# Importing the package

In [None]:
from pytoolbox.dataframe import DataFrame

DataFrame class documentation

In [None]:
help(DataFrame)

# Examples of Usage

## C++ Binded Methods

In [None]:
iris = DataFrame()

iris.read_csv('../datasets/iris.csv')


In [None]:
iris.head()

In [None]:
iris.table_nan()
iris.drop_row_nan()


In [None]:
iris.table_nan()

## New  Python Methods

In [None]:
print(iris)

In [None]:
help(iris.head)

In [None]:
# Use dynamically added methods
pandas_df = iris.to_pandas()
pandas_df.head()


In [None]:
iris.plot_histogram("SepalWidthCm", bins=5)

In [None]:
print(iris.get_header())

In [None]:
# remember that it is not possible to compute the correlation if nans are present

iris.drop_row_nan()

iris.plot_correlation_matrix(["SepalLengthCm", "SepalWidthCm", "PetalLengthCm"])

In [None]:
iris.scatter_plot("SepalLengthCm", "SepalWidthCm")

In [None]:
stats = iris.advanced_stat("SepalWidthCm")
print(f"Advanced Stats for 'Age': {stats}")


In [None]:
iris.to_np_array("SepalLengthCm")

access column using `__get_item__`

In [None]:
for value in iris['Species']:
    print(value)

Possible use cases of `row_iterator`

In [None]:
for row in iris:
    print(row)

In [None]:
# Get an iterator for the iris DataFrame
iris_iterator = iter(iris)

# Iterate over the first 5 rows and print them
for _ in range(5):
    row = next(iris_iterator)
    print(row)

`__len__` method

In [None]:
len(iris)

# Testing Callbacks

In [None]:
import time
import numpy as np
import pandas as pd

The `DataFrame::calculate_correlation_with_callback` method allows us to calculate the correlations between columns in a DataFrame while leveraging a user-defined callback function. 

In this example, we define a Python callback function, `process_row`, which simply prints each row of the correlation matrix as it is computed.

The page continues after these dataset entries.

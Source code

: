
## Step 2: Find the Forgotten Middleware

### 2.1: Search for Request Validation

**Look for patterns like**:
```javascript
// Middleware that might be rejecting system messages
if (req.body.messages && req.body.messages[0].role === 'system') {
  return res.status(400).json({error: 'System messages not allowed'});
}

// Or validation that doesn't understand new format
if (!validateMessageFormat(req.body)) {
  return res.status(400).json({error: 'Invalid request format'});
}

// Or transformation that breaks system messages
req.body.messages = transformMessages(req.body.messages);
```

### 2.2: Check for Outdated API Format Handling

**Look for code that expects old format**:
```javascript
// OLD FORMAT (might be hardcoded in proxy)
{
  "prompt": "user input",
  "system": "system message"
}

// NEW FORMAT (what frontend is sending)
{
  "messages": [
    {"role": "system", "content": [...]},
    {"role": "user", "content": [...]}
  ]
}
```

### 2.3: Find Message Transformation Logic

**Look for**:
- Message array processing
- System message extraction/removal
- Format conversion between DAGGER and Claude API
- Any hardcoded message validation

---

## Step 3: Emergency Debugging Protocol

We then pass this function as an argument to the `calculate_correlation_with_callback` method. The C++ implementation ensures that the Python callback is invoked for each row of the correlation matrix, making it easy to handle the results dynamically.

In [None]:
# Define a Python callback function
def process_row(row):
    print(f"Processing row: {row}")

# Use the callback

iris2 = DataFrame()
iris2.read_csv('../datasets/iris.csv')
iris2.drop_row_nan()
iris2.drop_col("Species")
iris2.calculate_correlation_with_callback(process_row)

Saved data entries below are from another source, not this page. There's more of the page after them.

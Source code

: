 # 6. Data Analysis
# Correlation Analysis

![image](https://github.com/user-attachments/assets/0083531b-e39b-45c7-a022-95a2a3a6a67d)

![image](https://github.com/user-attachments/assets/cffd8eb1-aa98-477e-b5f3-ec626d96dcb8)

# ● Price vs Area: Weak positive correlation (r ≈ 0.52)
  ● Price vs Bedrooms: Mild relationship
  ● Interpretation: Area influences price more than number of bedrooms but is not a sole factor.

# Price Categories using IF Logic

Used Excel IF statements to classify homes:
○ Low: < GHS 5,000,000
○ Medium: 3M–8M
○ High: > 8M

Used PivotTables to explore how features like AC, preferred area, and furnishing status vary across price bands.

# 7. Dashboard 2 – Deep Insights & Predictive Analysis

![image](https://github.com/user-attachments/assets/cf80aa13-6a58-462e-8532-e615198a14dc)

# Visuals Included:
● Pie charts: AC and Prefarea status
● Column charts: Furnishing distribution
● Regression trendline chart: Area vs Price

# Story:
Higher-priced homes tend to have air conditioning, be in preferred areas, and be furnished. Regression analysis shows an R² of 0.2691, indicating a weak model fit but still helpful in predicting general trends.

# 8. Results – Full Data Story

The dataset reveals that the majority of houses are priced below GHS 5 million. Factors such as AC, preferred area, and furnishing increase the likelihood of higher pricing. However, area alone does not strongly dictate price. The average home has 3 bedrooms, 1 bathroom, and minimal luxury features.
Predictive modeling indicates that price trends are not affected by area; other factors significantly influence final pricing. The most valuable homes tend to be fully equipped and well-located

Let's now measure how much time is required to do the same computation, on a synthetic large dataset, using:

1. Pandas method
2. C++ method with callback
3. C++ method without callback

In [None]:
# Data preparation
n_rows = 1000
n_cols = 100

data = np.random.rand(n_rows, n_cols)

# Convert to C++ DataFrame
df_cpp = DataFrame()

for i in range(n_cols):
    df_cpp.add_column(f'col_{i}', data[:, i].tolist())

# Convert to Pandas DataFrame
df_pd = pd.DataFrame(data)

In [None]:

# Convert to Pandas DataFrame
df_pd = pd.DataFrame(data)

In [None]:
# Using Pandas
start = time.time()
correlation_pd = df_pd.corr()
print("Pandas Time:", time.time() - start)

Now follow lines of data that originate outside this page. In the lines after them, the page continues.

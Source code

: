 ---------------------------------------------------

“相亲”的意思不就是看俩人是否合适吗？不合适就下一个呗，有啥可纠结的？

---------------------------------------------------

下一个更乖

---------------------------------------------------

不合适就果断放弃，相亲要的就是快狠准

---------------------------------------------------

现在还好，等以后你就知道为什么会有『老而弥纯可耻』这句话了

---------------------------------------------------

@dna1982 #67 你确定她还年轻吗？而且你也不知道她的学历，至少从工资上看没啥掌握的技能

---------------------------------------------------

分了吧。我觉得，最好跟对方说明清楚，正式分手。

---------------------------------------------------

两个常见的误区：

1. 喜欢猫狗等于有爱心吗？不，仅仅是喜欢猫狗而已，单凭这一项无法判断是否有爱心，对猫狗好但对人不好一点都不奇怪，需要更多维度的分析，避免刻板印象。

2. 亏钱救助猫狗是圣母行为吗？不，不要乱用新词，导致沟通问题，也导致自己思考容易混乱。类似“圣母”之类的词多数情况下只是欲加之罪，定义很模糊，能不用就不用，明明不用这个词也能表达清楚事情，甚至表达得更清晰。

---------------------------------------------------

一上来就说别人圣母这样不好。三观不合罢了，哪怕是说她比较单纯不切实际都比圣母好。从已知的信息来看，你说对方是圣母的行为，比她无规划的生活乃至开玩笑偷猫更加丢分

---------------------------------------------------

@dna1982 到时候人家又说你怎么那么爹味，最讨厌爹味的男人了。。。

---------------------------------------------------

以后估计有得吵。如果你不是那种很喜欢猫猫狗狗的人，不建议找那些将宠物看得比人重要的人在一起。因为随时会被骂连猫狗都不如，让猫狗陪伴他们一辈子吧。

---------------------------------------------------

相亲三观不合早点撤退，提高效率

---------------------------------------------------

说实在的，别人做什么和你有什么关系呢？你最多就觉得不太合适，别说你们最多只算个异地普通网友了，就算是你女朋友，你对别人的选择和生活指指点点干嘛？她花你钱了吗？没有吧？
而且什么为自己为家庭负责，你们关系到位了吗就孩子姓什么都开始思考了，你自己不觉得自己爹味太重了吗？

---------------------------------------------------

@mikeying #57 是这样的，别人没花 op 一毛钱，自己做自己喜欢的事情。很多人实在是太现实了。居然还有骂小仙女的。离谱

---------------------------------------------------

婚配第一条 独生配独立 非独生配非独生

# Using C++ with callbacks
start = time.time()
df_cpp.calculate_correlation_with_callback(lambda row: None)  # No-op callback
print("C++ with callbacks Time:", time.time() - start)

# Using C++ without callbacks
start = time.time()
df_cpp.calculate_correlation() 
print("C++ without callbacks Time:", time.time() - start)